The box of explosives was the f
irst of the gear to come up. The weighted rope plummeted straight down from the point of the overhang, and padded though the box was on every side with lashed rucksacks and sleeping-bags it still crashed terrifyingly against the cliff on the inner arc of every wind-driven swing of the pendulum. But there was no time for finesse, to wait for the diminishing swing of the pendulum after each tug. Securely anchored to a rope that stretched around the base of a great boulder, Andrea leaned far out over the edge of the precipice and reeled in the seventy-pound deadweight as another man would a trout. In less than three minutes the ammunition box lay beside him on the cliff-top; five minutes later the firing generator, guns and pistols, wrapped in a couple of other sleeping-bags and their lightweight, reversible tent – white on one side, brown and green camouflage on the other – lay beside the explosives.
A third time the rope went down into the rain and the darkness, a third time the tireless Andrea hauled it in, hand over hand. Mallory was behind him, coiling in the slack of the rope, when he heard Andrea’s sudden exclamation: two quick strides and he was at the edge of the cliff, his hand on the big Greek’s arm.
‘What’s up, Andrea? Why have you stopped –?’
He broke off, peered through the gloom at the rope in Andrea’s hand, saw that it was being held between only finger and thumb. Twice Andrea jerked the rope up a foot or two, let it fall again: the weightless rope swayed wildly in the wind.

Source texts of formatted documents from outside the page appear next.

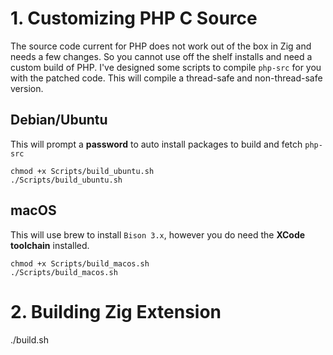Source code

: 

# 1. Customizing PHP C Source

The source code current for PHP does not work out of the box in Zig and needs a few changes. So you cannot use off the shelf installs and need a custom build of PHP. I've designed some scripts to compile `php-src` for you with the patched code. This will compile a thread-safe and non-thread-safe version.

## Debian/Ubuntu

This will prompt a **password** to auto install packages to build and fetch `php-src`

    chmod +x Scripts/build_ubuntu.sh
    ./Scripts/build_ubuntu.sh

## macOS

This will use brew to install `Bison 3.x`, however you do need the **XCode toolchain** installed.

    chmod +x Scripts/build_macos.sh
    ./Scripts/build_macos.sh


# 2. Building Zig Extension

./build.sh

‘Gone?’ Mallory asked quietly.
Andrea nodded without speaking.
‘Broken?’ Mallory was incredulous. ‘A wire-cored rope?’
‘I don’t think so.’ Quickly Andrea reeled in the remaining forty feet. The twine was still attached to the same place, about a fathom from the end. The rope was intact.
‘Somebody tied a knot.’ Just for a moment the giant’s voice sounded tired. ‘They didn’t tie it too well.’